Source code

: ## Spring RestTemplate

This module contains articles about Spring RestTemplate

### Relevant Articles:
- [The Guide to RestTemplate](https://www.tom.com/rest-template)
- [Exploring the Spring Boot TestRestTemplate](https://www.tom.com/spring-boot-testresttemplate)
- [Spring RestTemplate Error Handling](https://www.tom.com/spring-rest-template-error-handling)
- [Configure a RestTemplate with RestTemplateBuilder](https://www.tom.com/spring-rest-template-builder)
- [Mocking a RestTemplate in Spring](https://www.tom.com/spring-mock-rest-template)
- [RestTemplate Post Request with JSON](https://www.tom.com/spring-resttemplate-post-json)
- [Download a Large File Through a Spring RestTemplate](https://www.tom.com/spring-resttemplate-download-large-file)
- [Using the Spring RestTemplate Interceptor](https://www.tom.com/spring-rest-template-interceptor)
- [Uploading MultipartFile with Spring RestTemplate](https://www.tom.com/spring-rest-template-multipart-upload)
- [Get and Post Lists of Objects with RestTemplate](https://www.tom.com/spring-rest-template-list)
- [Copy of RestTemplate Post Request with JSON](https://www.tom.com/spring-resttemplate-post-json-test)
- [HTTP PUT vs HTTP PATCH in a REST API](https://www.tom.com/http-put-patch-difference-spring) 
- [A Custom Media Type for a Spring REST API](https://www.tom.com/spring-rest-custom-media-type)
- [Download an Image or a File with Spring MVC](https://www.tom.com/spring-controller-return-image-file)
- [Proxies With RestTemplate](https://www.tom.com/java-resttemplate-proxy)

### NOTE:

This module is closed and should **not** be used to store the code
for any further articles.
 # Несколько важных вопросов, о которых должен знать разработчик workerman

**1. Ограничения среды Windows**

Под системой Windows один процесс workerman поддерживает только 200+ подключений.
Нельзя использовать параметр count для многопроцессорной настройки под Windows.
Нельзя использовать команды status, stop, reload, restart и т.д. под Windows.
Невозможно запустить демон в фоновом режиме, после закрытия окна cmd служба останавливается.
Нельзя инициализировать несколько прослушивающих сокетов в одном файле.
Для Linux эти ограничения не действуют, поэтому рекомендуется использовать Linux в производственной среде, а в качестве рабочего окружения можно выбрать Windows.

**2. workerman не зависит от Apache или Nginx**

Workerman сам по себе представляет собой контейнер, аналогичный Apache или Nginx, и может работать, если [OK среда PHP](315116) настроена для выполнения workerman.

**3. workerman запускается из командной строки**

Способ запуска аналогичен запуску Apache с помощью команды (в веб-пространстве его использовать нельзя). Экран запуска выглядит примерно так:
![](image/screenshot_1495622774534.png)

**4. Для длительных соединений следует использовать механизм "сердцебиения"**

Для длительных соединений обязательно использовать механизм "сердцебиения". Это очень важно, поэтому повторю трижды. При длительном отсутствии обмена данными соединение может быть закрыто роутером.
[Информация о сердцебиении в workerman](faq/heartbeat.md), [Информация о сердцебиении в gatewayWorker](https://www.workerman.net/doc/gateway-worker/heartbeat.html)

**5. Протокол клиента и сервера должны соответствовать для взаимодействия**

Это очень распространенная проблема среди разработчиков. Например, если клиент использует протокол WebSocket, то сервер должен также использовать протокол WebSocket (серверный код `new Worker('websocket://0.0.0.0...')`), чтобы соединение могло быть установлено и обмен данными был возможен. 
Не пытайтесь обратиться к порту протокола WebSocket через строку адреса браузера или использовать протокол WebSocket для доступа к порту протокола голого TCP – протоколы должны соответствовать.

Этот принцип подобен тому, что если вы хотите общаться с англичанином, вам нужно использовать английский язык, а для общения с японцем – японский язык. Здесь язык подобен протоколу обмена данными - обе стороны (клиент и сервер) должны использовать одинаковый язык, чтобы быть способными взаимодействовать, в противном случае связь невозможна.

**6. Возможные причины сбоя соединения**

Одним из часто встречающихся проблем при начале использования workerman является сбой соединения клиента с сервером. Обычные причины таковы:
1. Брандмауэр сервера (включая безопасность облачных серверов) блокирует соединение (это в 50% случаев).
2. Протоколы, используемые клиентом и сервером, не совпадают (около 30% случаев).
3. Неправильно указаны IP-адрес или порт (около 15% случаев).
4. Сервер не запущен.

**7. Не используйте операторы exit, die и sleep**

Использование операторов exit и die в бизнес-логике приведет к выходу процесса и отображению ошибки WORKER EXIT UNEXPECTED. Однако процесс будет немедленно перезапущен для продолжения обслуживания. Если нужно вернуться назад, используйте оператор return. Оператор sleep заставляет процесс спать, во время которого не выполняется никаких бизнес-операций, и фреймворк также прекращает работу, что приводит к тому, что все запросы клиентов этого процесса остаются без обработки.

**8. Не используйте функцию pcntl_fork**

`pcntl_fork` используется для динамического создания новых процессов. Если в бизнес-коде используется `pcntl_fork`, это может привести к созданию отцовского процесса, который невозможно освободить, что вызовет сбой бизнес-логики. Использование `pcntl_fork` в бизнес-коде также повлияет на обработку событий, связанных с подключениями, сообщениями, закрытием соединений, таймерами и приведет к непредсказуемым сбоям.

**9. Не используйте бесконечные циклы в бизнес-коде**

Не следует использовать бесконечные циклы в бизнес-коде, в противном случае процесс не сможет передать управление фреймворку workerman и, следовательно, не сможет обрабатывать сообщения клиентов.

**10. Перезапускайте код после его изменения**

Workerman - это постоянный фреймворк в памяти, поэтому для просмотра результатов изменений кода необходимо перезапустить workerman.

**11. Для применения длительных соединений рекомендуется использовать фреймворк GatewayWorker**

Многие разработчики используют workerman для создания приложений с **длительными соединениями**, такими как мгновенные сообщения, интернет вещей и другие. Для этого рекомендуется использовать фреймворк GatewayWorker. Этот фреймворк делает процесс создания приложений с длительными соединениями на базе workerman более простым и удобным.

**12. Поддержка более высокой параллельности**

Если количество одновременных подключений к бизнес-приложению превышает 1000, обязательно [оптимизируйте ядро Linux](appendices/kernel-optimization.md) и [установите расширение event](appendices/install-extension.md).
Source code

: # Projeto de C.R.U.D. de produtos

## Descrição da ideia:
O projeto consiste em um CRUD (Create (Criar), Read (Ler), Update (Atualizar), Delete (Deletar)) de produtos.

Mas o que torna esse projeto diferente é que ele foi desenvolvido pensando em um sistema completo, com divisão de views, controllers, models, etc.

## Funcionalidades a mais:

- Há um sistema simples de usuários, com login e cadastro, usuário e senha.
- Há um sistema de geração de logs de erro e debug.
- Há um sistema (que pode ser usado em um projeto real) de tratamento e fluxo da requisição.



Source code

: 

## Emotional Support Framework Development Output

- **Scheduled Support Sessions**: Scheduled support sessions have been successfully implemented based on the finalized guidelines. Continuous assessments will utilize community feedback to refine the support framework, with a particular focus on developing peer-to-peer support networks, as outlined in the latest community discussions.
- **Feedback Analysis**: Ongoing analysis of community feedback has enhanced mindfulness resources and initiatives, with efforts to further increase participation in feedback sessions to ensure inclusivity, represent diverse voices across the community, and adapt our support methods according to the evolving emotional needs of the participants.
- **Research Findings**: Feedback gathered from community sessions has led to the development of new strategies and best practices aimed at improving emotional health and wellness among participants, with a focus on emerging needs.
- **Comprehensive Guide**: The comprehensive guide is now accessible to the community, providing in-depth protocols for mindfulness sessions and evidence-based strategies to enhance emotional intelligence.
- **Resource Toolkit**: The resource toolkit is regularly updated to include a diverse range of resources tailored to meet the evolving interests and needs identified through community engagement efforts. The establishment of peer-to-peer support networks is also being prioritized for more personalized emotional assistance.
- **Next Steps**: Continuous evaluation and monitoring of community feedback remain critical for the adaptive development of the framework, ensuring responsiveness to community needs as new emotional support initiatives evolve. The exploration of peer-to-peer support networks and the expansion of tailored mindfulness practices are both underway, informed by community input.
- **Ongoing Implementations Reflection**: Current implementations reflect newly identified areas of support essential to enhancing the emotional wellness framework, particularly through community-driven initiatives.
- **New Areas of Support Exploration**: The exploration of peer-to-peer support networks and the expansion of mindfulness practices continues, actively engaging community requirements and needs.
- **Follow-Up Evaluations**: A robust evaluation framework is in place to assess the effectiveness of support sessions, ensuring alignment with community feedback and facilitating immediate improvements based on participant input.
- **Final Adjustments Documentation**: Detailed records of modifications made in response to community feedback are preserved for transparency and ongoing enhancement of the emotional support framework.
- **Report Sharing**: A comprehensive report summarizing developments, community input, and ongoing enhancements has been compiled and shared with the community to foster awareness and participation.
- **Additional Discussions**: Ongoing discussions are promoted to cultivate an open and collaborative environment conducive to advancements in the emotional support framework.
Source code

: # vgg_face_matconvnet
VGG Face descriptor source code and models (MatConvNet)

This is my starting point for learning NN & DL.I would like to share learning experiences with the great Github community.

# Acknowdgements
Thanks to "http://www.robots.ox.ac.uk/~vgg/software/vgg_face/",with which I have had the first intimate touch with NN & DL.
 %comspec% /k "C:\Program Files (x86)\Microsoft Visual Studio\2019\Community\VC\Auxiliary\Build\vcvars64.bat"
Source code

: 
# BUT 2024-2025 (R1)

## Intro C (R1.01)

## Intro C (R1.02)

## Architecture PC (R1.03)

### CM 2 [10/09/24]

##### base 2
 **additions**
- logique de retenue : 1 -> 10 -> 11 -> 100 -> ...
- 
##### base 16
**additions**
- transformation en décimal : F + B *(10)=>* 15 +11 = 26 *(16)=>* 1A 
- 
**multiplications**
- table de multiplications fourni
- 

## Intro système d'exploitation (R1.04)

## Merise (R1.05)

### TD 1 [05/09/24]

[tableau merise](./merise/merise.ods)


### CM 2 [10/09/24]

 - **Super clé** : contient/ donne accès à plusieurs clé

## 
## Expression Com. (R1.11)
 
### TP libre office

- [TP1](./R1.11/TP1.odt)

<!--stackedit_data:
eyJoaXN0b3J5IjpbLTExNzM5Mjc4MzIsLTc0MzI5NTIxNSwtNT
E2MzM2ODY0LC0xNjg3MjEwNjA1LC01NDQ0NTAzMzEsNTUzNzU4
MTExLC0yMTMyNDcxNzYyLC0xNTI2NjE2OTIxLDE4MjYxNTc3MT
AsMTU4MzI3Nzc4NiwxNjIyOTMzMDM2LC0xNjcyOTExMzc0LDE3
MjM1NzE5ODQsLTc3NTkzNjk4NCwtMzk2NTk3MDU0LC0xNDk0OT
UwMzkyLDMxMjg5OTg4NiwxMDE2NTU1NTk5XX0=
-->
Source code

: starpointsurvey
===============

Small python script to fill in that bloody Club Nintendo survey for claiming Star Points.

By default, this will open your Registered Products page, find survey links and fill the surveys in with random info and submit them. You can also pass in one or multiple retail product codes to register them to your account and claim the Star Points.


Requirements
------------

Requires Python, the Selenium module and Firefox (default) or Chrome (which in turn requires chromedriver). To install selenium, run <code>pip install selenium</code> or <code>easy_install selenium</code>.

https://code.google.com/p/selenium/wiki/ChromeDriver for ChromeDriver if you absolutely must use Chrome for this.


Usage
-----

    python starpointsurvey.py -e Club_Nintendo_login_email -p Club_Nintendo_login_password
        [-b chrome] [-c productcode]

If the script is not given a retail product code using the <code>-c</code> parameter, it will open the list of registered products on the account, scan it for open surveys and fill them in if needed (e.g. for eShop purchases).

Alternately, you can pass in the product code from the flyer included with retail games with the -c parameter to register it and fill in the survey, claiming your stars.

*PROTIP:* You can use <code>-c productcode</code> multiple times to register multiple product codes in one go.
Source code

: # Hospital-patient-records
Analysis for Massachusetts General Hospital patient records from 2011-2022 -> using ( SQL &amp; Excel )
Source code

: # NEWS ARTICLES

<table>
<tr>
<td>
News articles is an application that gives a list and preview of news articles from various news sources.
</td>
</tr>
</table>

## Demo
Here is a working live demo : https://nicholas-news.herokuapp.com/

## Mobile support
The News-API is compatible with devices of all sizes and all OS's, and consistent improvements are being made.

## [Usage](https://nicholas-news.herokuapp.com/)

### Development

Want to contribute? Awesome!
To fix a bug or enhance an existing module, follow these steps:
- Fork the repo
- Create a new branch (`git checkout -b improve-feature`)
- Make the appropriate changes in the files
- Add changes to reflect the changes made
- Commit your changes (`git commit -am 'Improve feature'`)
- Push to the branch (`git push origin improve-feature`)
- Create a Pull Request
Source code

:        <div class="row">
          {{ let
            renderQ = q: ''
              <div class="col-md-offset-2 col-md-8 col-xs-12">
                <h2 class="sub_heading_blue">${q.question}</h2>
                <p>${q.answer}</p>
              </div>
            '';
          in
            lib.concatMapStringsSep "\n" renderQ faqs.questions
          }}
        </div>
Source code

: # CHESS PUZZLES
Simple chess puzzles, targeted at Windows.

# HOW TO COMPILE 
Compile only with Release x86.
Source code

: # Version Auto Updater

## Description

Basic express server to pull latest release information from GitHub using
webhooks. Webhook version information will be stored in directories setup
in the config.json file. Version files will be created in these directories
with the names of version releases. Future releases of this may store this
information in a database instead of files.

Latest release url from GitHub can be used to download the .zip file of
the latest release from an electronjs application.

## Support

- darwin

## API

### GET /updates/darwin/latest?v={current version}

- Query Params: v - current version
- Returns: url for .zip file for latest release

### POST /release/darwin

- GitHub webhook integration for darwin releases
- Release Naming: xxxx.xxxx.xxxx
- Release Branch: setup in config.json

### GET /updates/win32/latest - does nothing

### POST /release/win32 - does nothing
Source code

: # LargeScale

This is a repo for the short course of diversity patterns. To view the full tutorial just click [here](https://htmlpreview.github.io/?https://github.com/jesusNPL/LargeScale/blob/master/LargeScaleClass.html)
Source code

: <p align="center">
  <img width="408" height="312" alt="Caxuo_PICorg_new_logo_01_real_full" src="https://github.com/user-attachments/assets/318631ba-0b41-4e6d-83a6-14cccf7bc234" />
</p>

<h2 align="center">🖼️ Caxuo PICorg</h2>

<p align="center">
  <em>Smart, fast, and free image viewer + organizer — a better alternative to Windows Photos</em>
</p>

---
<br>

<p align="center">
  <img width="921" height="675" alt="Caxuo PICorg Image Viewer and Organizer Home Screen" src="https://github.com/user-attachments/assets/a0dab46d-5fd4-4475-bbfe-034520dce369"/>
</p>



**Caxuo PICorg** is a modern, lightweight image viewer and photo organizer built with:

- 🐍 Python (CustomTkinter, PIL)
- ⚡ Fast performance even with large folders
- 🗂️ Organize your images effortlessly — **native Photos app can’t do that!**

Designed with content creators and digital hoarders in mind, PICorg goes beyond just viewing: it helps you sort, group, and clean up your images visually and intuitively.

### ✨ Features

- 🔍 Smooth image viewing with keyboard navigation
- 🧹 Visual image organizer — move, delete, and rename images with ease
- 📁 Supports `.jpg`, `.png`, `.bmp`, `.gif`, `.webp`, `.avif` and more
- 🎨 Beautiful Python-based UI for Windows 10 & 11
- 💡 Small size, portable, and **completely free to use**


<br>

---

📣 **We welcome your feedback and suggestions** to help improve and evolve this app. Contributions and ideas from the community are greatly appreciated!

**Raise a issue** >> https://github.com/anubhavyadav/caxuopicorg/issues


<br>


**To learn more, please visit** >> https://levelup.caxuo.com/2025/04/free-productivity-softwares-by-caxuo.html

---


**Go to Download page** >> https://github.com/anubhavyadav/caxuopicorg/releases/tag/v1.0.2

▸ Your goal: Would you print exactly, and only, the lines of the data above from the line with "## Intro C (R1.01)" through the line with "E2MzM2ODY0LC0xNjg3MjEwNjA1LC01NDQ0NTAzMzEsNTUzNzU4", inclusive?

▸ Task response:
## Intro C (R1.01)

## Intro C (R1.02)

## Architecture PC (R1.03)

### CM 2 [10/09/24]

##### base 2
 **additions**
- logique de retenue : 1 -> 10 -> 11 -> 100 -> ...
- 
##### base 16
**additions**
- transformation en décimal : F + B *(10)=>* 15 +11 = 26 *(16)=>* 1A 
- 
**multiplications**
- table de multiplications fourni
- 

## Intro système d'exploitation (R1.04)

## Merise (R1.05)

### TD 1 [05/09/24]

[tableau merise](./merise/merise.ods)


### CM 2 [10/09/24]

 - **Super clé** : contient/ donne accès à plusieurs clé

## 
## Expression Com. (R1.11)
 
### TP libre office

- [TP1](./R1.11/TP1.odt)

<!--stackedit_data:
eyJoaXN0b3J5IjpbLTExNzM5Mjc4MzIsLTc0MzI5NTIxNSwtNT
E2MzM2ODY0LC0xNjg3MjEwNjA1LC01NDQ0NTAzMzEsNTUzNzU4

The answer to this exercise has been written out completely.